Racism has manifested itself in a variety of ways, including genocide, slavery, segregation, Native American reservations, Native American boarding schools, immigration and naturalization laws, and internment camps. Formal racial discrimination was largely banned by the mid-20th century and over time, coming to be perceived as being socially and morally unacceptable. Racial politics remains a major phenomenon, and racism continues to be reflected in socioeconomic inequality. In recent years research has uncovered extensive evidence of racial discrimination in various sectors of modern U.S. society, including the criminal justice system, business, the economy, housing, health care, the media, and politics. In the view of the United Nations and the U.S. Human Rights Network, "discrimination in the United States permeates all aspects of life and extends to all communities of color."
Anti-Middle Eastern Sentiment
Anti-Middle Eastern racism has a long history in the United States, although it had generally been limited to Jews until recent decades. It is suggested by Leo Rosten that as soon as they left the boat, Jews were subject to racism from the port immigration authorities. The derogatory term kike was adopted when referring to Jews (because they often could not write so they may have signed their immigration papers with circles – or kikel in Yiddish). In early films, such as Cohen's Advertising Scheme (1904, silent), Jews were stereotyped as "scheming merchants," often with exaggerated West Asian racial features such as big, hooked noses, big lips, small eyes, black curly hair, and olive and/or brown-colored skin.
From the 1910s, Southern Jewish communities were attacked by the Ku Klux Klan, who objected to Jewish immigration, and often used "The Jewish Banker" in their propaganda. In 1915, Leo Frank was lynched in Georgia after being convicted of rape and sentenced to death (his punishment was commuted to life imprisonment). The second Ku Klux Klan, which grew enormously in the early 1920s by promoting "100% Americanism", focused its hatred on Jews, as well as Catholics and African Americans.
In 1993, the American-Arab Anti-Discrimination Committee confronted The Walt Disney Company about anti-Arab racist content in its animated film Aladdin. At first, Disney denied any problems but eventually relented and changed two lines in the opening song. Members of the ADC were still unhappy with the portrayal of Arabic characters and the referral to the Middle East as "barbaric".
Since 9/11, anti-Middle Eastern racism has risen dramatically.

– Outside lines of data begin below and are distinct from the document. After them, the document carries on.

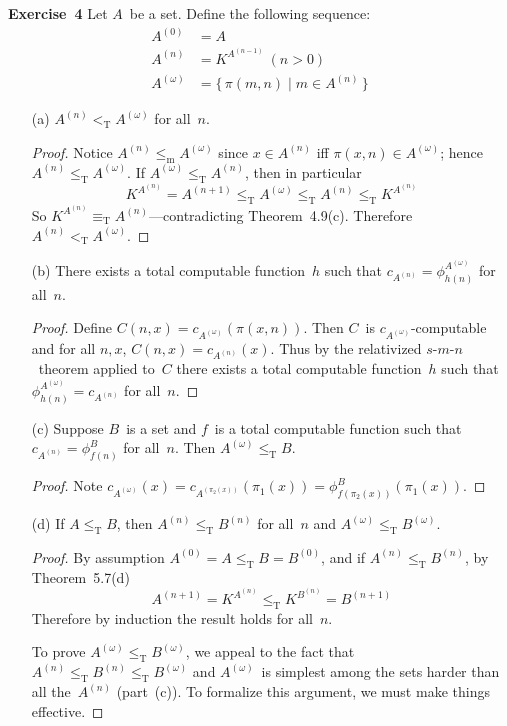 \documentclass[letterpaper]{article}
\newcommand{\exercise}[2][]{\noindent\textbf{Exercise~{#2}}\ifthenelse{\isempty{#1}}{\textbf{.}}{ ({#1})\textbf{.}}}
\newcommand{\mr}{\mathrel{\le_{\mathrm{m}}}}
\newcommand{\tr}{\mathrel{\le_{\mathrm{T}}}}
\newcommand{\tR}{\mathrel{<_{\mathrm{T}}}}
\newcommand{\te}{\mathrel{\equiv_{\mathrm{T}}}}
\newcommand{\smn}{$s$-$m$-$n$}
\theoremstyle{plain}
\theoremstyle{definition}
\theoremstyle{remark}
\begin{document}
\exercise{4}
Let $A$~be a set. Define the following sequence:
\begin{align*}
A^{(0)}&=A\\
A^{(n)}&=K^{A^{(n-1)}}\ (n>0)\\
A^{(\omega)}&=\{\,\pi(m,n)\mid m\in A^{(n)}\,\}
\end{align*}
\begin{enumerate}[itemsep=0pt]
\item[(a)] $A^{(n)}\tR A^{(\omega)}$ for all~$n$.
\begin{proof}
Notice $A^{(n)}\mr A^{(\omega)}$ since $x\in A^{(n)}$ iff $\pi(x,n)\in A^{(\omega)}$; hence $A^{(n)}\tr A^{(\omega)}$. If $A^{(\omega)}\tr A^{(n)}$, then in particular
$$K^{A^{(n)}}=A^{(n+1)}\tr A^{(\omega)}\tr A^{(n)}\tr K^{A^{(n)}}$$
So $K^{A^{(n)}}\te A^{(n)}$---contradicting Theorem~4.9(c). Therefore $A^{(n)}\tR A^{(\omega)}$.
\end{proof}
\item[(b)] There exists a total computable function~$h$ such that $c_{A^{(n)}}=\phi_{h(n)}^{A^{(\omega)}}$ for all~$n$.
\begin{proof}
Define $C(n,x)=c_{A^{(\omega)}}(\pi(x,n))$. Then $C$~is $c_{A^{(\omega)}}$-computable and for all $n,x$, $C(n,x)=c_{A^{(n)}}(x)$. Thus by the relativized \smn\ theorem applied to~$C$ there exists a total computable function~$h$ such that $\phi_{h(n)}^{A^{(\omega)}}=c_{A^{(n)}}$ for all~$n$.
\end{proof}
\item[(c)] Suppose $B$~is a set and $f$~is a total computable function such that $c_{A^{(n)}}=\phi_{f(n)}^B$ for all~$n$. Then $A^{(\omega)}\tr B$.
\begin{proof}
Note $c_{A^{(\omega)}}(x)=c_{A^{(\pi_2(x))}}(\pi_1(x))=\phi_{f(\pi_2(x))}^B(\pi_1(x))$.
\end{proof}
\item[(d)] If $A\tr B$, then $A^{(n)}\tr B^{(n)}$ for all~$n$ and $A^{(\omega)}\tr B^{(\omega)}$.
\begin{proof}
By assumption $A^{(0)}=A\tr B=B^{(0)}$, and if $A^{(n)}\tr B^{(n)}$, by Theorem~5.7(d)
$$A^{(n+1)}=K^{A^{(n)}}\tr K^{B^{(n)}}=B^{(n+1)}$$
Therefore by induction the result holds for all~$n$.

To prove $A^{(\omega)}\tr B^{(\omega)}$, we appeal to the fact that $A^{(n)}\tr B^{(n)}\tr B^{(\omega)}$ and $A^{(\omega)}$~is simplest among the sets harder than all the~$A^{(n)}$ (part~(c)). To formalize this argument, we must make things effective.


\end{proof}
\end{enumerate}
\end{document}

A man in Houston, Texas, who was shot and wounded after an assailant accused him of "blowing up the country", and four immigrants shot and killed by a man named Larme Price, who confessed to killing them as revenge for the September 11 attacks. Price said he was motivated by a desire to kill people of Arab descent after the attacks. Although Price described his victims as Arabs, only one was from an Arab country. This appears to be a trend; because of stereotypes of Arabs, several non-Arab, non-Muslim groups were subjected to attacks in the wake of 9/11, including several Sikh men attacked for wearing their religiously-mandated turban. Price's mother, Leatha Price, said that her son's anger at Arabs was a matter of mental illness, not ethnic hatred.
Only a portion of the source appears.